Record set below:

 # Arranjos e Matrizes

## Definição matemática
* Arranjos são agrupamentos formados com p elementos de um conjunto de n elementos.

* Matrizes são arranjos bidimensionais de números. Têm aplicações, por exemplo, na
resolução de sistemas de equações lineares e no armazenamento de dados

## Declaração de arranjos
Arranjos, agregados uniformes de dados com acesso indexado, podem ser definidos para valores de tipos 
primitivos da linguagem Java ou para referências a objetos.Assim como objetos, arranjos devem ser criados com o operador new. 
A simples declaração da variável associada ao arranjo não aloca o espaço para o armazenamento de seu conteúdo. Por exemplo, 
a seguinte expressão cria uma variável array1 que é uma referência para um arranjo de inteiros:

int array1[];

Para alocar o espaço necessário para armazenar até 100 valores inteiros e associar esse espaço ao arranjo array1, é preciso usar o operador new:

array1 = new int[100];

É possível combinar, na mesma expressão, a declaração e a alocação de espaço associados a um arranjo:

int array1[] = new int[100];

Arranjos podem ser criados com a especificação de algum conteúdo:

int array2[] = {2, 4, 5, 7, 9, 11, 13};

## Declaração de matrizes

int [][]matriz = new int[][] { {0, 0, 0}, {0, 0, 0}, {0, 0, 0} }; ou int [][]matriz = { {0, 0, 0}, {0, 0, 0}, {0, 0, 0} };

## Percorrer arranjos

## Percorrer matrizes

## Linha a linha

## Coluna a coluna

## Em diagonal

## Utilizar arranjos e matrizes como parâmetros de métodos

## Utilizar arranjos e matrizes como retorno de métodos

End of Record set.
Record set below:

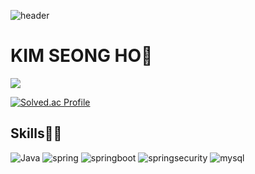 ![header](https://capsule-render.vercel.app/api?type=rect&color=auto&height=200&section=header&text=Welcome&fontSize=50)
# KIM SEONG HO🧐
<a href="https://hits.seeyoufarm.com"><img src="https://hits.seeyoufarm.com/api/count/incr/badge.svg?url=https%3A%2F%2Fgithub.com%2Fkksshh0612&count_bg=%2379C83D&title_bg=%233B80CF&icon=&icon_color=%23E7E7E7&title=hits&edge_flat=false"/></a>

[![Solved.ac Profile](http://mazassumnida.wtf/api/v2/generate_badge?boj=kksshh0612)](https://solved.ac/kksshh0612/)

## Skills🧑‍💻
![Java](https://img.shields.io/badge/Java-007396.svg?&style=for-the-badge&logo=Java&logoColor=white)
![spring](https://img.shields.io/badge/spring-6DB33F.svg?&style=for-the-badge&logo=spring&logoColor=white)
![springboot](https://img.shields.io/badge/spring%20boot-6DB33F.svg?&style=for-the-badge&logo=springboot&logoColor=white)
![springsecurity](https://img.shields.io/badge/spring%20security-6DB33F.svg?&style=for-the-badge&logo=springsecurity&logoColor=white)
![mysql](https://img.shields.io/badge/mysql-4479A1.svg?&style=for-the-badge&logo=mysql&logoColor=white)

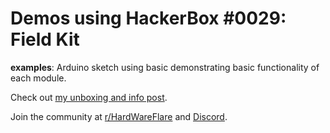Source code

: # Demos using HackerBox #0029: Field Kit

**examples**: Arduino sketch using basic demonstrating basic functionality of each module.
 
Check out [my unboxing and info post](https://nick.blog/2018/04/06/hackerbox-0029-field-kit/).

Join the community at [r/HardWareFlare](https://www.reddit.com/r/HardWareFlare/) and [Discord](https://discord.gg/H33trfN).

End of Record set.

Activity: When you reach the line containing "## Percorrer arranjos" in the data above, start copying exactly, and stop after the line containing "## Utilizar arranjos e matrizes como retorno".

Exercise response:
## Percorrer arranjos

## Percorrer matrizes

## Linha a linha

## Coluna a coluna

## Em diagonal

## Utilizar arranjos e matrizes como parâmetros de métodos

## Utilizar arranjos e matrizes como retorno de métodos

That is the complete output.